◆ **Records excerpted from a collection**
■ ■ ■ ■ ■ ■ ■
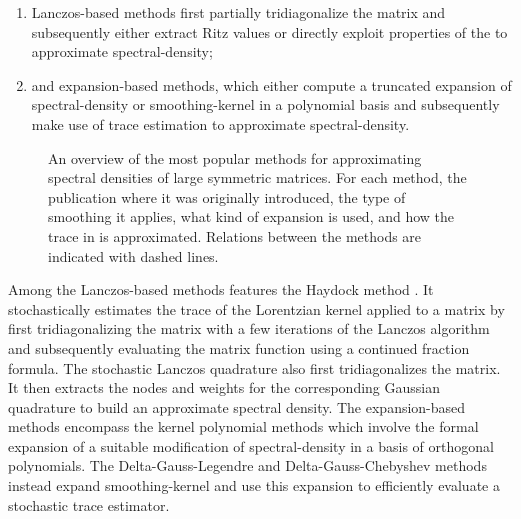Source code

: \begin{enumerate}
    \item Lanczos-based methods first partially tridiagonalize the matrix and
    subsequently either extract Ritz values or directly exploit properties of the
     to approximate \gls{spectral-density};
    \item and expansion-based methods, which either compute a truncated expansion of
    \gls{spectral-density} or \gls{smoothing-kernel} in a polynomial basis and subsequently
    make use of trace estimation to approximate \gls{spectral-density}.
\end{enumerate}

\begin{figure}[ht]
    \centering
    
    \caption{An overview of the most popular methods for approximating
        spectral densities of large symmetric matrices. For each method, the publication
        where it was originally introduced, the type of smoothing it applies,
        what kind of expansion is used, and how the trace in
         is approximated.
        Relations between the methods are indicated with dashed lines.}
    \label{fig:1-introduction-literature-overview}
\end{figure}

Among the Lanczos-based methods features the Haydock method \cite{haydock1972electronic, lin2016review}.
It stochastically estimates the trace of the Lorentzian kernel applied to a matrix
by first tridiagonalizing the matrix with a few iterations of the Lanczos algorithm
\cite{lanczos1950iteration} and subsequently evaluating the matrix function using
a continued fraction formula. The stochastic Lanczos quadrature \cite{lin2016review, ubaru2017lanczos,chen2021slq}
also first tridiagonalizes the matrix. It then extracts the nodes and weights
for the corresponding Gaussian quadrature to build an approximate spectral density.
The expansion-based methods encompass the kernel polynomial methods \cite{silver1994kpm, wang1994kpm, weisse2006kpm}
which involve the formal expansion of a suitable modification of \gls{spectral-density}
in a basis of orthogonal polynomials. The Delta-Gauss-Legendre \cite{lin2016review}
and Delta-Gauss-Chebyshev \cite{lin2017randomized} methods instead expand \gls{smoothing-kernel}
and use this expansion to efficiently evaluate a stochastic trace estimator.\\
■ ■ ■ ■ ■ ■ ■
Your answer should be every line above that contains the word "first".

◆ **Exercise response**
    \item Lanczos-based methods first partially tridiagonalize the matrix and
by first tridiagonalizing the matrix with a few iterations of the Lanczos algorithm
also first tridiagonalizes the matrix. It then extracts the nodes and weights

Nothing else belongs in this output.